Отец Катарины приподнял брови и полусердито-полувесело сказал:
— Да, Герберт большой любитель поболеть и фантазировать, вот это он не в меня.
— Безусловно, это по вашей линии, — возразила ему жена, — в вашей семье на протяжении многих столетий наблюдалась склонность к инцестам. Если бы тебе не удалось добиться моей руки, то в вашем клане не было бы притока свежей крови. Вместо этого ты бы женился на аристократической кошелке, и Герберт оказался бы не только ипохондриком, но и гордым носителем оттопыренной габсбургской губы.
Мне нравились перепалки родителей Катарины.
Самое главное, что после стольких лет брака, они все еще искренне любили друг друга и постоянно поддразнивали.
После чая мы удалились в «покои» Катарины.
Она прекрасно осознавала привилегированность собственного положения и умела это ценить.
Ее жизненный план давно был составлен.
Она знала, что сделает достойную партию и родит двоих-троих детей, таким образом исполнив свой долг. С помощью няни и прислуги ей будет не слишком трудно выполнять материнские обязанности.
Катарина просмотрела свой ежедневник. Деловых встреч было запланировано совсем немного, но это с лихвой восполнялось огромным количеством обязательных светских мероприятий. Она села на кровать.

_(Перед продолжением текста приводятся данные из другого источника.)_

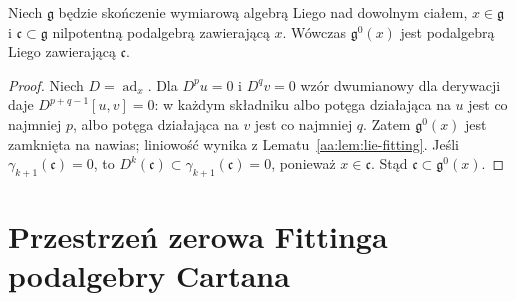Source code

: \begin{lemat}
\label{aa:lem:lie-fitting-subalgebra}
Niech $\mathfrak g$ będzie skończenie wymiarową algebrą Liego nad dowolnym ciałem, $x\in\mathfrak g$ i $\mathfrak c\subset\mathfrak g$ nilpotentną podalgebrą zawierającą $x$. Wówczas $\mathfrak g^0(x)$ jest podalgebrą Liego zawierającą $\mathfrak c$.
\end{lemat}
\begin{proof}
Niech $D=\operatorname{ad}_x$. Dla $D^pu=0$ i $D^qv=0$ wzór dwumianowy dla derywacji daje
$D^{p+q-1}[u,v]=0$: w każdym składniku albo potęga działająca na $u$ jest co najmniej $p$, albo potęga działająca na $v$ jest co najmniej $q$. Zatem $\mathfrak g^0(x)$ jest zamknięta na nawias; liniowość wynika z Lematu~\ref{aa:lem:lie-fitting}. Jeśli $\gamma_{k+1}(\mathfrak c)=0$, to $D^k(\mathfrak c)\subset\gamma_{k+1}(\mathfrak c)=0$, ponieważ $x\in\mathfrak c$. Stąd $\mathfrak c\subset\mathfrak g^0(x)$.
\end{proof}

\section{Przestrzeń zerowa Fittinga podalgebry Cartana}

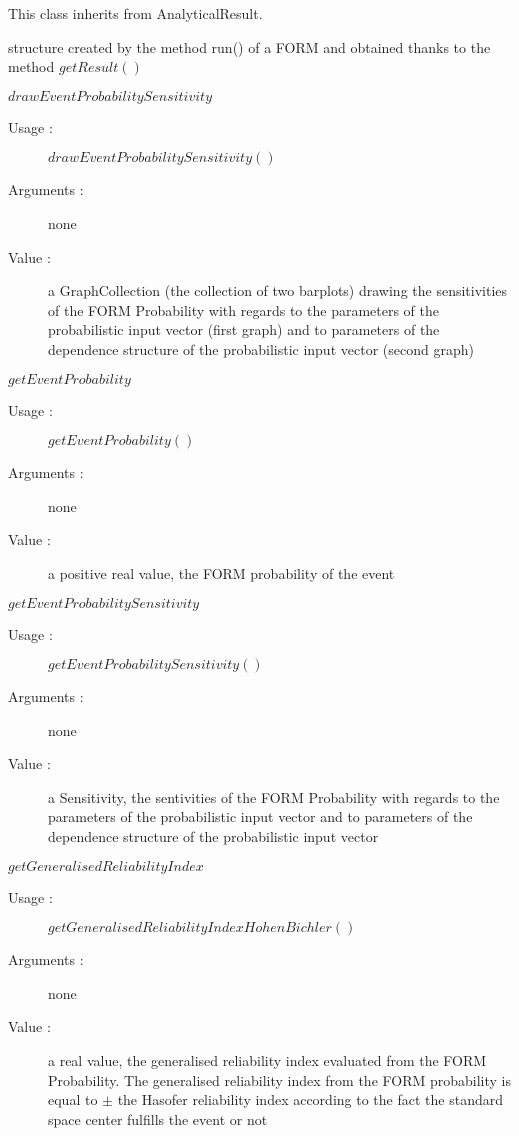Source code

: This class inherits from AnalyticalResult.

\begin{description}

\item[Usage :] structure created by the method run() of a FORM and obtained thanks to the method $getResult()$

\item[Some methods :]  \rule{0pt}{1em}

  \begin{description}

  \item $drawEventProbabilitySensitivity$
    \begin{description}
    \item[Usage :] $drawEventProbabilitySensitivity()$
    \item[Arguments :] none
    \item[Value :]  a GraphCollection (the collection of two barplots) drawing the sensitivities of the FORM Probability with regards to the parameters of the probabilistic input vector (first graph) and to parameters of the dependence structure of the probabilistic input vector (second graph)
    \end{description}
    \bigskip

  \item $getEventProbability$
    \begin{description}
    \item[Usage :] $getEventProbability()$
    \item[Arguments :] none
    \item[Value :]  a positive real value, the FORM probability of the event
    \end{description}
    \bigskip

  \item $getEventProbabilitySensitivity$
    \begin{description}
    \item[Usage :] $getEventProbabilitySensitivity()$
    \item[Arguments :] none
    \item[Value :]  a Sensitivity, the sentivities of the FORM Probability with regards to the parameters of the probabilistic input vector and to parameters of the dependence structure of the probabilistic input vector
    \end{description}
    \bigskip

  \item $getGeneralisedReliabilityIndex$
    \begin{description}
    \item[Usage :] $getGeneralisedReliabilityIndexHohenBichler()$
    \item[Arguments :] none
    \item[Value :]  a  real value, the generalised reliability index evaluated from the FORM Probability. The generalised reliability index from the FORM probability is equal to $\pm$ the Hasofer reliability index according to the fact the standard space center fulfills the event or not
    \end{description}


\end{description}
\end{description}
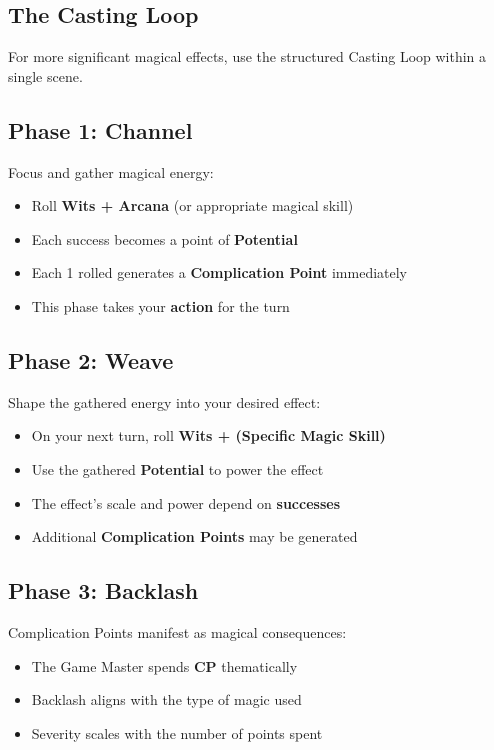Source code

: \begin{multicols}{2}
\section{The Casting Loop} 

For more significant magical effects, use the structured Casting Loop within a single scene.

\subsection*{Phase 1: Channel} 
Focus and gather magical energy:
\begin{itemize}
\item Roll \textbf{Wits + Arcana} (or appropriate magical skill)
\item Each success becomes a point of \textbf{Potential}
\item Each 1 rolled generates a \textbf{Complication Point} immediately
\item This phase takes your \textbf{action} for the turn
\end{itemize}

\subsection*{Phase 2: Weave} 
Shape the gathered energy into your desired effect:
\begin{itemize}
\item On your next turn, roll \textbf{Wits + (Specific Magic Skill)}
\item Use the gathered \textbf{Potential} to power the effect
\item The effect's scale and power depend on \textbf{successes}
\item Additional \textbf{Complication Points} may be generated
\end{itemize}

\subsection*{Phase 3: Backlash} 
Complication Points manifest as magical consequences:
\begin{itemize}
\item The Game Master spends \textbf{CP} thematically
\item Backlash aligns with the type of magic used
\item Severity scales with the number of points spent
\end{itemize}


\end{multicols}
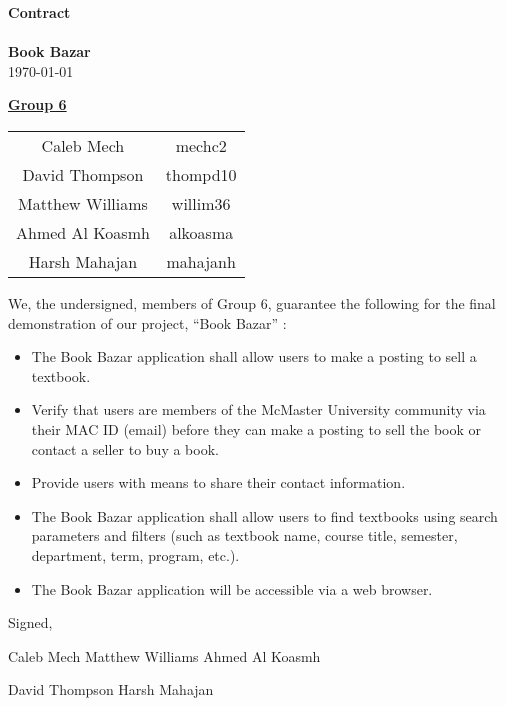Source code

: \documentclass[fullpage]{article}
\newcommand{\bi}{\begin{itemize}}
\newcommand{\ei}{\end{itemize}}
\begin{document}
\vspace*{\fill}
\begin{center}

  {\Huge \textbf{Contract}}\\
\hrulefill\\[2mm]
  {\huge \textbf{Book Bazar}}\\[2mm]
{\large \today}\\[15mm]
{\large
\underline{\textbf{Group 6}}\\
\begin{tabular}{ c c }

 Caleb Mech & mechc2\\ 
 David Thompson & thompd10\\
 Matthew Williams & willim36\\
 Ahmed Al Koasmh & alkoasma\\
 Harsh Mahajan	& mahajanh    
\end{tabular}
}

\end{center}

\vspace*{\fill}

\newpage
We, the undersigned, members of Group 6, guarantee the following for the final demonstration of our project, ``Book Bazar'' :
\bi
\item The Book Bazar application shall allow users to make a posting to sell a textbook.
\item Verify that users are members of the McMaster University community via their MAC ID (email) before they can make a posting to sell the book or contact a seller to buy a book.
\item Provide users with means to share their contact information.
\item The Book Bazar application shall allow users to find textbooks using search parameters and filters (such as textbook name, course title, semester, department, term, program, etc.).
\item The Book Bazar application will be accessible via a web browser.\\
\ei


Signed,\\


\vspace{1.5cm}

Caleb Mech \hspace{3.5cm} Matthew Williams \hspace{3.5cm} Ahmed Al Koasmh\\

 \vspace{1.75cm} 

David Thompson \hspace{2.8cm} Harsh Mahajan
\end{document}
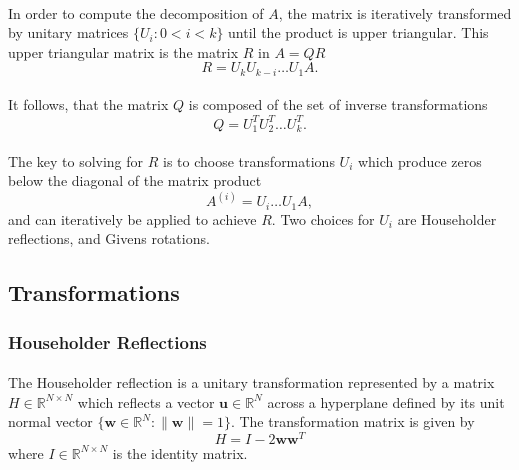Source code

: \documentclass{article}
\begin{document}
\paragraph{}
In order to compute the decomposition of $A$, the matrix is iteratively transformed by unitary matrices $\{U_i : 0 < i < k\}$ until the product is upper triangular. This upper triangular matrix is the matrix $R$ in $A = QR$
\begin{equation}
	\label{eqn:r}
R = U_kU_{k-i} \dots U_1A.
\end{equation}
\paragraph{}
It follows, that the matrix $Q$ is composed of the set of inverse transformations
\begin{equation}
	\label{eqn:q}
Q = U_{1}^{T}U_{2}^{T} \dots U_{k}^{T}.
\end{equation}
\paragraph{}
The key to solving for $R$ is to choose transformations $U_i$ which produce zeros below the diagonal of the matrix product
\begin{equation}
	\label{eqn:update}
A^{(i)} = U_{i} \dots U_1A,
\end{equation}
and can iteratively be applied to achieve $R$. Two choices for $U_i$ are Householder reflections, and Givens rotations.

\subsection{Transformations}
\subsubsection{Householder Reflections}
\paragraph{}
The Householder reflection is a unitary transformation represented by a matrix $H\in\mathbb{R}^{N\times{}N}$ which reflects a vector $\mathbf{u}\in\mathbb{R}^N$ across a hyperplane defined by its unit normal vector $\{\mathbf{w}\in\mathbb{R}^N: \|\mathbf{w}\|=1\}$. The transformation matrix is given by
\begin{equation}
	\label{eqn:Householder}
H = I - 2\mathbf{ww}^T
\end{equation}
where $I\in\mathbb{R}^{N\times{}N}$ is the identity matrix. \cite{bhaskar86householder} \cite{lambers21}
\end{document}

— Знаешь, Пия, что-то я последнее время так устаю, какие-то у меня неприятные ощущения. Говорят, сейчас буйствует желудочно-кишечный грипп, может, и я его тоже подцепила. Или вот-вот начнутся месячные.
Катарина полистала календарь в поисках пометки «Визит Марианны», так она маскировала свои критические дни. Отсутствовавшие уже достаточно давно.
Она перелистнула еще несколько страниц назад и задергалась:
— Пия! У меня задержка, уже на десять дней.
Она побледнела.
— И ты только сейчас заметила? — Я не могла скрыть удивления.
— Столько волнений, столько всего случилось, сначала с тобой, а потом еще и с Лилли!
Она еще раз подсчитала дни и снова пришла к тому же результату.
У нее задержка!
А ведь она страстно выступала в защиту контрацептивных средств и презирала женщин, которые в двадцать первом веке умудряются допустить нежелательную беременность.